_Try it_: Please write out the listing beneath this sentence exactly, from its first line to the line with "- **Combinação de", and stop there.

☆ ☆ ☆ ☆ ☆ ☆ ☆

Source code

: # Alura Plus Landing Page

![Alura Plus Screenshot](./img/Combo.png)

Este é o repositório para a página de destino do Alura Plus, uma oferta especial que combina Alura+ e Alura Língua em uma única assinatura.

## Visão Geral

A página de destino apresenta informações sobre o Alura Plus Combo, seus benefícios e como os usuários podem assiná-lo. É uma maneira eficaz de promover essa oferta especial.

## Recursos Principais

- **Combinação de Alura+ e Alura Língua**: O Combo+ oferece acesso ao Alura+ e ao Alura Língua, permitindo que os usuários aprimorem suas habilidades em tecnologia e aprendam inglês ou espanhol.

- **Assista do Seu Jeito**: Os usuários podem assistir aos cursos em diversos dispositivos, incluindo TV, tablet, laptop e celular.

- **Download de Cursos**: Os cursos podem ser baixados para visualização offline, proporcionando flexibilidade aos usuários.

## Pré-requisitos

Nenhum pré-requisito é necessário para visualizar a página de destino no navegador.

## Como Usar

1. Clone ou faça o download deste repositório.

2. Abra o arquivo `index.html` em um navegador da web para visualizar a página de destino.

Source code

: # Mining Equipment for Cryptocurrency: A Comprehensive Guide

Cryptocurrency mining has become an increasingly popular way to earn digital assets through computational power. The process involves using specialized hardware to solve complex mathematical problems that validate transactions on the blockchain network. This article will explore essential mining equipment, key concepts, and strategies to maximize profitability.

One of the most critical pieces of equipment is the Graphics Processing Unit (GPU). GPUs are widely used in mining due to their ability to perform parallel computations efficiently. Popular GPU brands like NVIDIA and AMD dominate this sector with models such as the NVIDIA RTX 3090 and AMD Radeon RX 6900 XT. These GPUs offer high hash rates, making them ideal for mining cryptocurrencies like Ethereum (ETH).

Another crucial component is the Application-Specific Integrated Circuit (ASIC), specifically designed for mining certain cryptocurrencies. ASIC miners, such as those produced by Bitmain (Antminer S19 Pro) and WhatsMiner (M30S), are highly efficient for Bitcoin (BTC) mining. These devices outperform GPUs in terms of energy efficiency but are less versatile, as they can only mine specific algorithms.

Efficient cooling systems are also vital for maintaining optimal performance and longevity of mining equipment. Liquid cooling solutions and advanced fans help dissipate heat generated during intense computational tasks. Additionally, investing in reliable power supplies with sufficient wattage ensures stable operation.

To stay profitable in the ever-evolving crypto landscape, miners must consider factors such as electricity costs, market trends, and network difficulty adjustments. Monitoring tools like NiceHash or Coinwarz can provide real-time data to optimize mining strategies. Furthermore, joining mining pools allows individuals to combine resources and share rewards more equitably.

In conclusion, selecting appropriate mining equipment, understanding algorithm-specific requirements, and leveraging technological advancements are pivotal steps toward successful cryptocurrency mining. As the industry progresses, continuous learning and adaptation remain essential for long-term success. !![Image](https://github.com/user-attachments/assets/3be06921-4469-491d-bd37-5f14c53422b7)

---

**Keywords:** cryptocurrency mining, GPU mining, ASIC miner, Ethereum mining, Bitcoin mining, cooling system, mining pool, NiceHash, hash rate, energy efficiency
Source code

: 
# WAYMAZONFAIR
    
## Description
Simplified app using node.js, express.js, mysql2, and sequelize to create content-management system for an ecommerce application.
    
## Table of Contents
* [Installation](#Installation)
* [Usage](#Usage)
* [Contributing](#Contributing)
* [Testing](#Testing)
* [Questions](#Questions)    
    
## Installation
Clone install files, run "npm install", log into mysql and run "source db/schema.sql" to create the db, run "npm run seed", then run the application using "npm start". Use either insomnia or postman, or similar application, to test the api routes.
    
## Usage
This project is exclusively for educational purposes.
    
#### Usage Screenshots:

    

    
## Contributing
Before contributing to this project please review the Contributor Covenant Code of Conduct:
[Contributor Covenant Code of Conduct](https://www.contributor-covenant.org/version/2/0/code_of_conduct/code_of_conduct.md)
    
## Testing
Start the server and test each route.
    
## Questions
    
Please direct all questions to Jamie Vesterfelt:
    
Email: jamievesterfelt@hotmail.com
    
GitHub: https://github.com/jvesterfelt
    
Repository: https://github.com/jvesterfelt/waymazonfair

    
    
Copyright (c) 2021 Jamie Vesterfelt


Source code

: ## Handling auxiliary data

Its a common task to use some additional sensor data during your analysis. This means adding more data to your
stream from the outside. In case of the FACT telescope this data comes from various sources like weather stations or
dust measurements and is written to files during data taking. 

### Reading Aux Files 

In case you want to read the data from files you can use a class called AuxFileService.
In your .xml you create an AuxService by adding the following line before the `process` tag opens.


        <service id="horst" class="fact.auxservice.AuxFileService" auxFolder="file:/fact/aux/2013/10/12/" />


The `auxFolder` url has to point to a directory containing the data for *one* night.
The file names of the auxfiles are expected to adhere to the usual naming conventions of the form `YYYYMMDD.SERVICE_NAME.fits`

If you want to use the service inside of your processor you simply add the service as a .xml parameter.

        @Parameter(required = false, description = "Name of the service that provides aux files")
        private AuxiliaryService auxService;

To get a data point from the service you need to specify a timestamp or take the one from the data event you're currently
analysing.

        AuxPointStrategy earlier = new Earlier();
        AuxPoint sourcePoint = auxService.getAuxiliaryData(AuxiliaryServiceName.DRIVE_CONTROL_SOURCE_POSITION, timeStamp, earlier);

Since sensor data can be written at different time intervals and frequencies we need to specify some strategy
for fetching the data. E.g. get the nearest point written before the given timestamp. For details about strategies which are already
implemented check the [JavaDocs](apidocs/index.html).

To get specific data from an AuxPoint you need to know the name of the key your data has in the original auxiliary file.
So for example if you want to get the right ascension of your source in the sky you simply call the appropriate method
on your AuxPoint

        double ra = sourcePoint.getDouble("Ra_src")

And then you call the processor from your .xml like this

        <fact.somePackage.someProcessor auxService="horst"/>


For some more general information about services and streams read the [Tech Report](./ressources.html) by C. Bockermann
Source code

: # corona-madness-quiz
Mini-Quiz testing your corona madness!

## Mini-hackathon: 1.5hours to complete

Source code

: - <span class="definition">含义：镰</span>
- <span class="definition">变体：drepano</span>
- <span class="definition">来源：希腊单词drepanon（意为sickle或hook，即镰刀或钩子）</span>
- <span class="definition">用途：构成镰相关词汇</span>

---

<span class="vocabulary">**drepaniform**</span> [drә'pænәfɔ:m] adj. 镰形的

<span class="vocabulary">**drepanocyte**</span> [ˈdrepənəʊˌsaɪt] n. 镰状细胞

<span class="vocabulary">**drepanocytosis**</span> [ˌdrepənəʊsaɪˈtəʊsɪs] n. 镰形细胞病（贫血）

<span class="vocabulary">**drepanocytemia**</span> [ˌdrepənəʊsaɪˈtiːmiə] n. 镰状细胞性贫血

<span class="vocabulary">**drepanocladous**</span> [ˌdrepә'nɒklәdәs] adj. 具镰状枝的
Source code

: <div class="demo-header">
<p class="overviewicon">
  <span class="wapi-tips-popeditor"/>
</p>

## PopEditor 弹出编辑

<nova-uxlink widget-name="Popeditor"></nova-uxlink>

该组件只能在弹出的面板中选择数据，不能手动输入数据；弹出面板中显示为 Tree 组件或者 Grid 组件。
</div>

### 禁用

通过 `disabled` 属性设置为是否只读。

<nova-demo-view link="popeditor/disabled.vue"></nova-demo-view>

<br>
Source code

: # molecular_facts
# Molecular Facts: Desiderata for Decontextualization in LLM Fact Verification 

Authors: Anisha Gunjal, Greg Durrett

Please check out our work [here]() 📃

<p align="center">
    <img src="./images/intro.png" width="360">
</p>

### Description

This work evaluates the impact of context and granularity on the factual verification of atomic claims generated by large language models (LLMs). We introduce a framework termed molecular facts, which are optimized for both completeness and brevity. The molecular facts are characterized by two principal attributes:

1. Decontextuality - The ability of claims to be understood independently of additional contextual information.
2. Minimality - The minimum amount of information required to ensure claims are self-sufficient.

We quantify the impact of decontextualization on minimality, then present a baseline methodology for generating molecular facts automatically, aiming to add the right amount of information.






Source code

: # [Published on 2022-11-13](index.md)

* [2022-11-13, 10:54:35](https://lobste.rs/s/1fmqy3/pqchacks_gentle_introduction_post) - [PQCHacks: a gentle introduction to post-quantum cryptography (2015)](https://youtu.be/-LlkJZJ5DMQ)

☆ ☆ ☆ ☆ ☆ ☆ ☆

_Solution_:
Source code

: # Alura Plus Landing Page

![Alura Plus Screenshot](./img/Combo.png)

Este é o repositório para a página de destino do Alura Plus, uma oferta especial que combina Alura+ e Alura Língua em uma única assinatura.

## Visão Geral

A página de destino apresenta informações sobre o Alura Plus Combo, seus benefícios e como os usuários podem assiná-lo. É uma maneira eficaz de promover essa oferta especial.

## Recursos Principais

- **Combinação de Alura+ e Alura Língua**: O Combo+ oferece acesso ao Alura+ e ao Alura Língua, permitindo que os usuários aprimorem suas habilidades em tecnologia e aprendam inglês ou espanhol.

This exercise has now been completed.